§ TASK: This exercise asks for a copy of each line in the records below with the word "range" in it.
Start of INPUT DATA
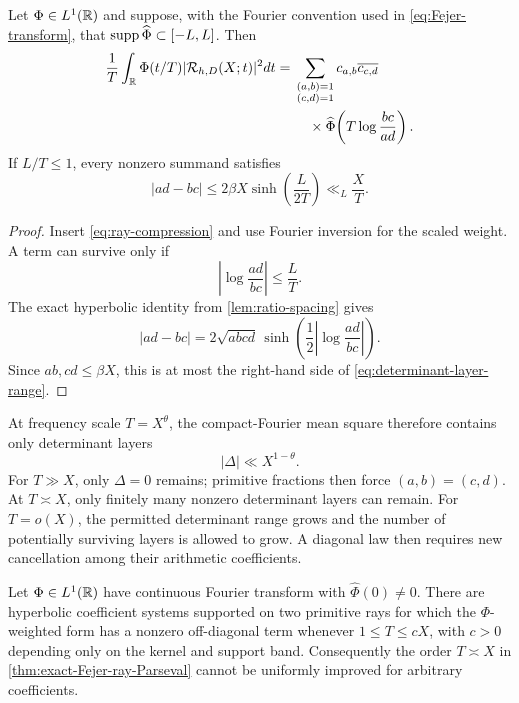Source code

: \begin{proposition}
\label{prop:determinant-layers}
Let $\Phi\in L^1(\R)$ and suppose, with the Fourier convention used in
\eqref{eq:Fejer-transform}, that
$\supp\widehat\Phi\subset[-L,L]$.  Then
\begin{equation}
 \begin{aligned}
 \frac1T\int_\R\Phi(t/T)|\cR_{h,D}(X;t)|^2dt
 ={}&\sum_{\substack{(a,b)=1\\(c,d)=1}}
 c_{a,b}\overline{c_{c,d}}\\
 &\quad\times
 \widehat\Phi\!\left(T\log\frac{bc}{ad}\right).
 \end{aligned}
 \label{eq:compact-Fourier-layer-identity}
\end{equation}
If $L/T\leq1$, every nonzero summand satisfies
\begin{equation}
 |ad-bc|
 \leq2\beta X\sinh\!\left(\frac{L}{2T}\right)
 \ll_L\frac XT.
 \label{eq:determinant-layer-range}
\end{equation}
\end{proposition}

\begin{proof}
Insert \eqref{eq:ray-compression} and use Fourier inversion for the scaled
weight.  A term can survive only if
\[
 \left|\log\frac{ad}{bc}\right|\leq\frac LT.
\]
The exact hyperbolic identity from \cref{lem:ratio-spacing} gives
\[
 |ad-bc|
 =2\sqrt{abcd}\,
 \sinh\!\left(\frac12\left|\log\frac{ad}{bc}\right|\right).
\]
Since $ab,cd\leq\beta X$, this is at most the right-hand side of
\eqref{eq:determinant-layer-range}.
\end{proof}

At frequency scale $T=X^\theta$, the compact-Fourier mean square therefore
contains only determinant layers
\[
 |\Delta|\ll X^{1-\theta}.
\]
For $T\gg X$, only $\Delta=0$ remains; primitive fractions then force
$(a,b)=(c,d)$.  At $T\asymp X$, only finitely many nonzero determinant
layers can remain.  For $T=o(X)$, the permitted determinant range grows
and the number of potentially surviving layers is allowed to grow.  A
diagonal law then requires new cancellation among their arithmetic
coefficients.

\begin{proposition}
\label{prop:X-threshold-sharp}
Let $\Phi\in L^1(\R)$ have continuous Fourier transform with
$\widehat\Phi(0)\ne0$.  There are hyperbolic coefficient systems supported
on two primitive rays for which the $\Phi$-weighted form has a nonzero
off-diagonal term whenever $1\leq T\leq cX$, with $c>0$ depending only on the
kernel and support band.
Consequently the order $T\asymp X$ in
\cref{thm:exact-Fejer-ray-Parseval} cannot be uniformly improved for
arbitrary coefficients.
\end{proposition}

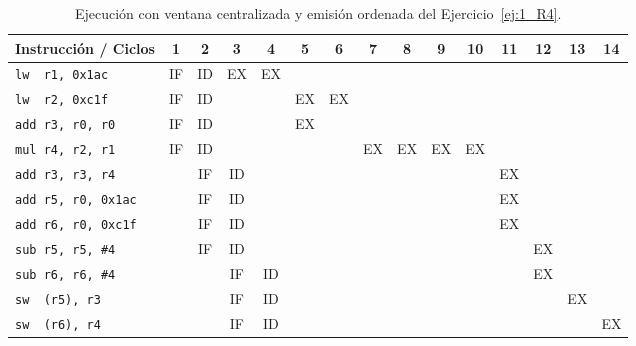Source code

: \begin{ejercicio}
\begin{table}
\centering
\scriptsize
\begin{tabular}{|l|c|c|c|c|c|c|c|c|c|c|c|c|c|c|}
    \hline
    Instrucción / Ciclos & 1 & 2 & 3 & 4 & 5 & 6 & 7 & 8 & 9 & 10 & 11 & 12  & 13 & 14 \\
    \hline
    \verb|lw  r1, 0x1ac|     & IF & ID & EX & EX & & & & & & & & & & \\
    \hline        
    \verb|lw  r2, 0xc1f|     & IF & ID & & & EX & EX & & & & & & & & \\
    \hline           
    \verb|add r3, r0, r0|    & IF & ID & & & EX & & & & & & & & & \\
    \hline                        
    \verb|mul r4, r2, r1|    & IF & ID & & & & & EX & EX & EX & EX & & & & \\
    \hline            
    \verb|add r3, r3, r4|    & & IF & ID & & & & & & & & EX & & & \\
    \hline            
    \verb|add r5, r0, 0x1ac| & & IF & ID & & & & & & & & EX & & & \\
    \hline            
    \verb|add r6, r0, 0xc1f| & & IF & ID & & & & & & & & EX & & & \\
    \hline        
    \verb|sub r5, r5, #4|    & & IF & ID & & & & & & & & & EX & & \\
    \hline
    \verb|sub r6, r6, #4|    & & & IF & ID & & & & & & & & EX & & \\
    \hline
    \verb|sw  (r5), r3|      & & & IF & ID & & & & & & & & & EX & \\
    \hline          
    \verb|sw  (r6), r4|      & & & IF & ID & & & & & & & & & & EX \\
    \hline
\end{tabular}
\caption{Ejecución con ventana centralizada y emisión ordenada del Ejercicio~\ref{ej:1_R4}.}
\label{tab:ej1_R4_1}
\end{table}


\end{ejercicio}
End of INPUT DATA
§ RESULT OF THE EXERCISE:
 \label{eq:determinant-layer-range}
\eqref{eq:determinant-layer-range}.
layers can remain.  For $T=o(X)$, the permitted determinant range grows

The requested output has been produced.